Why spend 10 minutes doing it manually when you can spend 10 hours automating it
ProfessionalChickenArtist

As someone who has an interest in binary analysis, I wanted to explore how I can automate my static analysis workflow to speed up the analysis process. This brought me down the rabbit hole of Ghidra internals. Notably, how I can leverage a register transfer language called Pcode (that Ghidra is built on) for static analysis. However, along the way, I found it hard to find resources that provide a gentle introduction to Pcode, especially for the uninitiated like me. As such, I thought that I would take this opportunity to fill that gap with this article and hopefully provide a noob-friendly entry point to what Pcode is, and how it can be used for static analysis.
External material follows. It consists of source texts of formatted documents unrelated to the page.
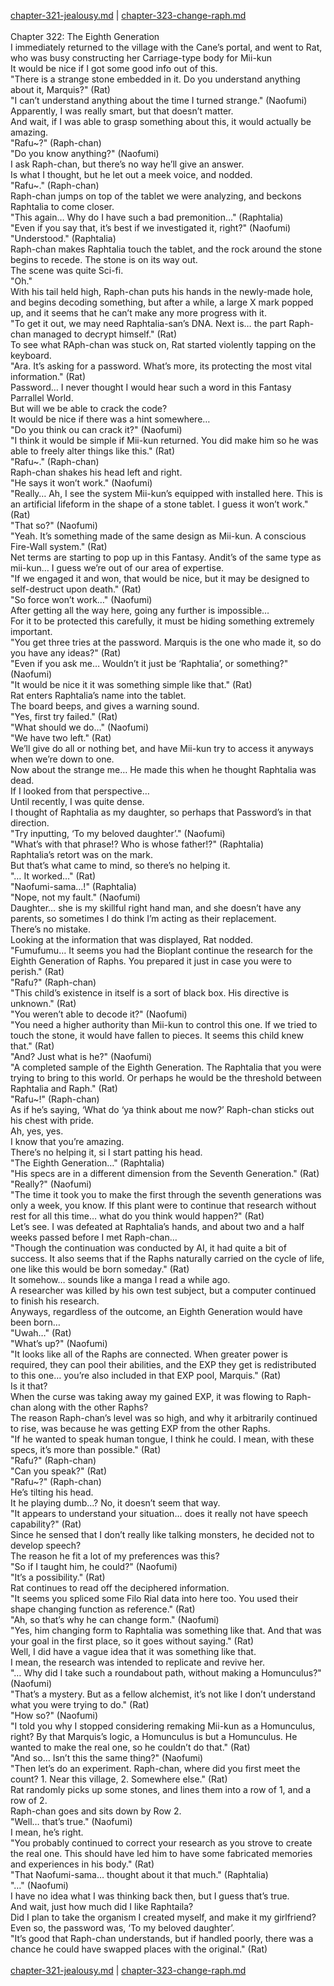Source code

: [chapter-321-jealousy.md](./chapter-321-jealousy.md) | [chapter-323-change-raph.md](./chapter-323-change-raph.md) <br/>
<br/>
Chapter 322: The Eighth Generation<br/>
I immediately returned to the village with the Cane’s portal, and went to Rat, who was busy constructing her Carriage-type body for Mii-kun<br/>
It would be nice if I got some good info out of this.<br/>
"There is a strange stone embedded in it. Do you understand anything about it, Marquis?" (Rat)<br/>
"I can’t understand anything about the time I turned strange." (Naofumi)<br/>
Apparently, I was really smart, but that doesn’t matter.<br/>
And wait, if I was able to grasp something about this, it would actually be amazing.<br/>
"Rafu~?" (Raph-chan)<br/>
"Do you know anything?" (Naofumi)<br/>
I ask Raph-chan, but there’s no way he’ll give an answer.<br/>
Is what I thought, but he let out a meek voice, and nodded.<br/>
"Rafu~." (Raph-chan)<br/>
Raph-chan jumps on top of the tablet we were analyzing, and beckons Raphtalia to come closer.<br/>
"This again… Why do I have such a bad premonition…" (Raphtalia)<br/>
"Even if you say that, it’s best if we investigated it, right?" (Naofumi)<br/>
"Understood." (Raphtalia)<br/>
Raph-chan makes Raphtalia touch the tablet, and the rock around the stone begins to recede. The stone is on its way out.<br/>
The scene was quite Sci-fi.<br/>
"Oh."<br/>
With his tail held high, Raph-chan puts his hands in the newly-made hole, and begins decoding something, but after a while, a large X mark popped up, and it seems that he can’t make any more progress with it.<br/>
"To get it out, we may need Raphtalia-san’s DNA. Next is… the part Raph-chan managed to decrypt himself." (Rat)<br/>
To see what RAph-chan was stuck on, Rat started violently tapping on the keyboard.<br/>
"Ara. It’s asking for a password. What’s more, its protecting the most vital information." (Rat)<br/>
Password… I never thought I would hear such a word in this Fantasy Parrallel World.<br/>
But will we be able to crack the code?<br/>
It would be nice if there was a hint somewhere…<br/>
"Do you think ou can crack it?" (Naofumi)<br/>
"I think it would be simple if Mii-kun returned. You did make him so he was able to freely alter things like this." (Rat)<br/>
"Rafu~." (Raph-chan)<br/>
Raph-chan shakes his head left and right.<br/>
"He says it won’t work." (Naofumi)<br/>
"Really… Ah, I see the system Mii-kun’s equipped with installed here. This is an artificial lifeform in the shape of a stone tablet. I guess it won’t work." (Rat)<br/>
"That so?" (Naofumi)<br/>
"Yeah. It’s something made of the same design as Mii-kun. A conscious Fire-Wall system." (Rat)<br/>
Net terms are starting to pop up in this Fantasy. Andit’s of the same type as mii-kun… I guess we’re out of our area of expertise.<br/>
"If we engaged it and won, that would be nice, but it may be designed to self-destruct upon death." (Rat)<br/>
"So force won’t work…" (Naofumi)<br/>
After getting all the way here, going any further is impossible…<br/>
For it to be protected this carefully, it must be hiding something extremely important.<br/>
"You get three tries at the password. Marquis is the one who made it, so do you have any ideas?" (Rat)<br/>
"Even if you ask me… Wouldn’t it just be ‘Raphtalia’, or something?" (Naofumi)<br/>
"It would be nice it it was something simple like that." (Rat)<br/>
Rat enters Raphtalia’s name into the tablet.<br/>
The board beeps, and gives a warning sound.<br/>
"Yes, first try failed." (Rat)<br/>
"What should we do…" (Naofumi)<br/>
"We have two left." (Rat)<br/>
We’ll give do all or nothing bet, and have Mii-kun try to access it anyways when we’re down to one.<br/>
Now about the strange me… He made this when he thought Raphtalia was dead.<br/>
If I looked from that perspective…<br/>
Until recently, I was quite dense.<br/>
I thought of Raphtalia as my daughter, so perhaps that Password’s in that direction.<br/>
"Try inputting, ‘To my beloved daughter’." (Naofumi)<br/>
"What’s with that phrase!? Who is whose father!?" (Raphtalia)<br/>
Raphtalia’s retort was on the mark.<br/>
But that’s what came to mind, so there’s no helping it.<br/>
"… It worked…" (Rat)<br/>
"Naofumi-sama…!" (Raphtalia)<br/>
"Nope, not my fault." (Naofumi)<br/>
Daughter… she is my skillful right hand man, and she doesn’t have any parents, so sometimes I do think I’m acting as their replacement.<br/>
There’s no mistake.<br/>
Looking at the information that was displayed, Rat nodded.<br/>
"Fumufumu… It seems you had the Bioplant continue the research for the Eighth Generation of Raphs. You prepared it just in case you were to perish." (Rat)<br/>
"Rafu?" (Raph-chan)<br/>
"This child’s existence in itself is a sort of black box. His directive is unknown." (Rat)<br/>
"You weren’t able to decode it?" (Naofumi)<br/>
"You need a higher authority than Mii-kun to control this one. If we tried to touch the stone, it would have fallen to pieces. It seems this child knew that." (Rat)<br/>
"And? Just what is he?" (Naofumi)<br/>
"A completed sample of the Eighth Generation. The Raphtalia that you were trying to bring to this world. Or perhaps he would be the threshold between Raphtalia and Raph." (Rat)<br/>
"Rafu~!" (Raph-chan)<br/>
As if he’s saying, ‘What do ‘ya think about me now?’ Raph-chan sticks out his chest with pride.<br/>
Ah, yes, yes.<br/>
I know that you’re amazing.<br/>
There’s no helping it, si I start patting his head.<br/>
"The Eighth Generation…" (Raphtalia)<br/>
"His specs are in a different dimension from the Seventh Generation." (Rat)<br/>
"Really?" (Naofumi)<br/>
"The time it took you to make the first through the seventh generations was only a week, you know. If this plant were to continue that research without rest for all this time… what do you think would happen?" (Rat)<br/>
Let’s see. I was defeated at Raphtalia’s hands, and about two and a half weeks passed before I met Raph-chan…<br/>
"Though the continuation was conducted by AI, it had quite a bit of success. It also seems that if the Raphs naturally carried on the cycle of life, one like this would be born someday." (Rat)<br/>
It somehow… sounds like a manga I read a while ago.<br/>
A researcher was killed by his own test subject, but a computer continued to finish his research.<br/>
Anyways, regardless of the outcome, an Eighth Generation would have been born…<br/>
"Uwah…" (Rat)<br/>
"What’s up?" (Naofumi)<br/>
"It looks like all of the Raphs are connected. When greater power is required, they can pool their abilities, and the EXP they get is redistributed to this one… you’re also included in that EXP pool, Marquis." (Rat)<br/>
Is it that?<br/>
When the curse was taking away my gained EXP, it was flowing to Raph-chan along with the other Raphs?<br/>
The reason Raph-chan’s level was so high, and why it arbitrarily continued to rise, was because he was getting EXP from the other Raphs.<br/>
"If he wanted to speak human tongue, I think he could. I mean, with these specs, it’s more than possible." (Rat)<br/>
"Rafu?" (Raph-chan)<br/>
"Can you speak?" (Rat)<br/>
"Rafu~?" (Raph-chan)<br/>
He’s tilting his head.<br/>
It he playing dumb…? No, it doesn’t seem that way.<br/>
"It appears to understand your situation… does it really not have speech capability?" (Rat)<br/>
Since he sensed that I don’t really like talking monsters, he decided not to develop speech?<br/>
The reason he fit a lot of my preferences was this?<br/>
"So if I taught him, he could?" (Naofumi)<br/>
"It’s a possibility." (Rat)<br/>
Rat continues to read off the deciphered information.<br/>
"It seems you spliced some Filo Rial data into here too. You used their shape changing function as reference." (Rat)<br/>
"Ah, so that’s why he can change form." (Naofumi)<br/>
"Yes, him changing form to Raphtalia was something like that. And that was your goal in the first place, so it goes without saying." (Rat)<br/>
Well, I did have a vague idea that it was something like that.<br/>
I mean, the research was intended to replicate and revive her.<br/>
"… Why did I take such a roundabout path, without making a Homunculus?" (Naofumi)<br/>
"That’s a mystery. But as a fellow alchemist, it’s not like I don’t understand what you were trying to do." (Rat)<br/>
"How so?" (Naofumi)<br/>
"I told you why I stopped considering remaking Mii-kun as a Homunculus, right? By that Marquis’s logic, a Homunculus is but a Homunculus. He wanted to make the real one, so he couldn’t do that." (Rat)<br/>
"And so… Isn’t this the same thing?" (Naofumi)<br/>
"Then let’s do an experiment. Raph-chan, where did you first meet the count? 1. Near this village, 2. Somewhere else." (Rat)<br/>
Rat randomly picks up some stones, and lines them into a row of 1, and a row of 2.<br/>
Raph-chan goes and sits down by Row 2.<br/>
"Well… that’s true." (Naofumi)<br/>
I mean, he’s right.<br/>
"You probably continued to correct your research as you strove to create the real one. This should have led him to have some fabricated memories and experiences in his body." (Rat)<br/>
"That Naofumi-sama… thought about it that much." (Raphtalia)<br/>
"…" (Naofumi)<br/>
I have no idea what I was thinking back then, but I guess that’s true.<br/>
And wait, just how much did I like Raphtaila?<br/>
Did I plan to take the organism I created myself, and make it my girlfriend?<br/>
Even so, the password was, ‘To my beloved daughter’.<br/>
"It’s good that Raph-chan understands, but if handled poorly, there was a chance he could have swapped places with the original." (Rat)<br/>
<br/>
[chapter-321-jealousy.md](./chapter-321-jealousy.md) | [chapter-323-change-raph.md](./chapter-323-change-raph.md) <br/>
I assume some basic understanding of what Ghidra is and how it is used for binary analysis. I will stick to the same example binary throughout this whole article to make it easier to understand. If you want to follow along, the material I used in this article can be found in this Github repository.
Firstly, it helps to understand how Ghidra's decompilation process works. To do so, I have a simple C programme that I compiled into a binary, shown below. While reading through this section, try to see the similarity in the code between different stages of the process. Don’t worry too much if it isn’t too clear, this will be explicitly shown in the later section.
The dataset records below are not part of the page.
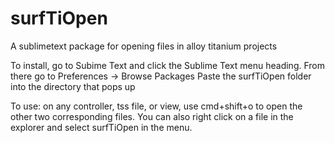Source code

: # surfTiOpen
A sublimetext package for opening files in alloy titanium projects

To install, go to Subime Text and click the Sublime Text menu heading. From there go to Preferences -> Browse Packages
Paste the surfTiOpen folder into the directory that pops up

To use: on any controller, tss file, or view, use cmd+shift+o to open the other two corresponding files. You can also right click on a file in the explorer and select surfTiOpen in the menu.
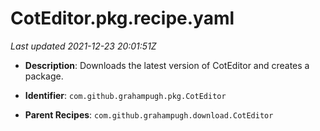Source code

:# CotEditor.pkg.recipe.yaml

_Last updated 2021-12-23 20:01:51Z_

- **Description**: Downloads the latest version of CotEditor and creates a package.

- **Identifier**: `com.github.grahampugh.pkg.CotEditor`

- **Parent Recipes**: `com.github.grahampugh.download.CotEditor`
Figure 1: Source of example C programme
When a binary is first loaded into Ghidra, it is disassembled into machine instructions. A set of heuristics is then used to extract functions that are present in the binary. Figure 2 below shows the disassembled instructions of the checker function.
Figure 2: Disassembled code of checker function
Each function is then independently converted into a form of Pcode called raw Pcode. To do this, Ghidra has a set of specifications that directly convert each machine instruction into a series of 1 or more raw Pcode. The first few raw Pcode of the checker function is shown in Figure 3 (I truncated it as there are too many lines of raw Pcode). The lines shown correspond to the first 4 lines of disassembled code in Figure 2.
Figure 3: Raw Pcode of checker function
Next, the raw Pcode is then processed and optimized into High Pcode, which is a much more succinct representation of the function checker looks like this in High Pcode.
Figure 4: High Pcode of checker function
From this stage onwards, Ghidra then analyses the function’s High Pcode to generate the decompiled code you see in the Decompiler window.
Figure 5: Decompiled checker function
This is just a brief overview of the decompilation process. A simple summary diagram of the decompilation process is given below. More details on the decompilation process can be found here.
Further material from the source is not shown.